I remember life without Little League and without a Recreation Office.
I remember real neighborhoods.
I remember stay-at-home mothers.
I remember the innocence of movies.
In Milford, Massachusetts, in the 1940s, I remember my mother walking from our home to my father’s locksmith shop to bring him a hot meal for lunch. I was about three or four years old and walked by my mother’s side as she pushed a baby carriage for the one-mile distance to Main Street. For the first 10 years of my life I recall only one member of the extended family who owned an automobile; everyone else walked to and from work and to and from church, and friends and relatives who visited on Sundays or holidays made their journey on foot or hired a taxi. I walked to school and then home for lunch and then back to school for the afternoon session only to walk home again at 3:30. I walked to the town park and back home every day in the summer to play baseball, and I walked to the library at least once a week to select books for the normal pastime of reading. Walking was a way of life for all ages, and only the elderly or handicapped used taxis for regular transportation. Bus transportation was available for those who worked in mills or factories too distant to walk.
Walking simplifies life, and it invigorates health. One learns to explore his immediate surroundings and to visit all the places of interest within walking distance. In a town of 15,000, the number of sites and places of interest north, south, east, and west seemed boundless. North Pond, Bear Hill, Prospect Heights (the Armenian and Portuguese section), the Milford Town Library, East Main Street (the Italian section), the Milford quarries, and Lake Nipmuc all seemed to a child like separate regions on the map of a large country, and Milford seemed like a universe rather than a town.
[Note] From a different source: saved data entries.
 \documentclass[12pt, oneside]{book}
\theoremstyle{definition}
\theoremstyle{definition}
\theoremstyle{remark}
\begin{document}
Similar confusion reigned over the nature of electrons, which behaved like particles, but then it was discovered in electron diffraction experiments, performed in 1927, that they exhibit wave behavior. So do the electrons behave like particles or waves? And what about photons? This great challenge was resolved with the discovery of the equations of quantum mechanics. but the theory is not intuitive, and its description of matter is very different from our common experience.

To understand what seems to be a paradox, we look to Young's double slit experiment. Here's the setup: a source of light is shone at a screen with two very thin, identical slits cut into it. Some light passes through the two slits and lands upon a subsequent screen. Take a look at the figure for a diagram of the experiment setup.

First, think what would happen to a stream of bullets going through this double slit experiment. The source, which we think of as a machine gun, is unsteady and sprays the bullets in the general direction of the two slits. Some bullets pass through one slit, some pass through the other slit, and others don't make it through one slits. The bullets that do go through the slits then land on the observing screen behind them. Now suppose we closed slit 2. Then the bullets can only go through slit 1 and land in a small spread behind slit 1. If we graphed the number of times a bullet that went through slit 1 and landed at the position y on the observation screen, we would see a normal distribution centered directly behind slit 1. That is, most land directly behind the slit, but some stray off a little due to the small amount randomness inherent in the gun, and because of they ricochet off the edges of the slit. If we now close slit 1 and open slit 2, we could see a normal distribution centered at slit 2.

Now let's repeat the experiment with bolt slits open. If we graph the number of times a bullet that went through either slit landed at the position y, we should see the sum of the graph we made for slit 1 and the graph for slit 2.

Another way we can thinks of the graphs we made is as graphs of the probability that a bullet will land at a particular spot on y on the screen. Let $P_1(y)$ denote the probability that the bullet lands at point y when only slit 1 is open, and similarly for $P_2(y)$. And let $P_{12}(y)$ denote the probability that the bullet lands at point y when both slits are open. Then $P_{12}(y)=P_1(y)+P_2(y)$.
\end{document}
Walking to and from all these places gave them a concrete reality and distinctive character so that one could either see, hear, or smell some unique sensation with each locale. The fresh smell of Kennedy’s peanut butter in a downtown store; the sounds of Italian on the lips of immigrants from the old country; the dusty, antique look of the Milford locksmith shop with its rows of keys and jumble of locks; and the immaculate silence and spotless tidiness of the town library imprinted powerful impressions reinforced after each visit. By walking frequently to these various places, the town and all its special places assumed a definite shape and possessed a particular aura; reality was not abstract, vague, dull, or dingy.
Walking impresses upon a person the character of things that sightseeing from an automobile never captures. Walking instills a sense of a normal pace and a natural rhythm and cultivates leisureliness — the opposite of the wild speech and abnormal restlessness that beset many drivers and cause bizarre behavior such as “road rage,” not to speak of fatal accidents. Walking keeps a person in tune with nature, in touch with the earth, and mindful of the body. When the simple pleasure of walking disappears, the whole quality of life suffers as many associate stylish new cars with the height of human happiness.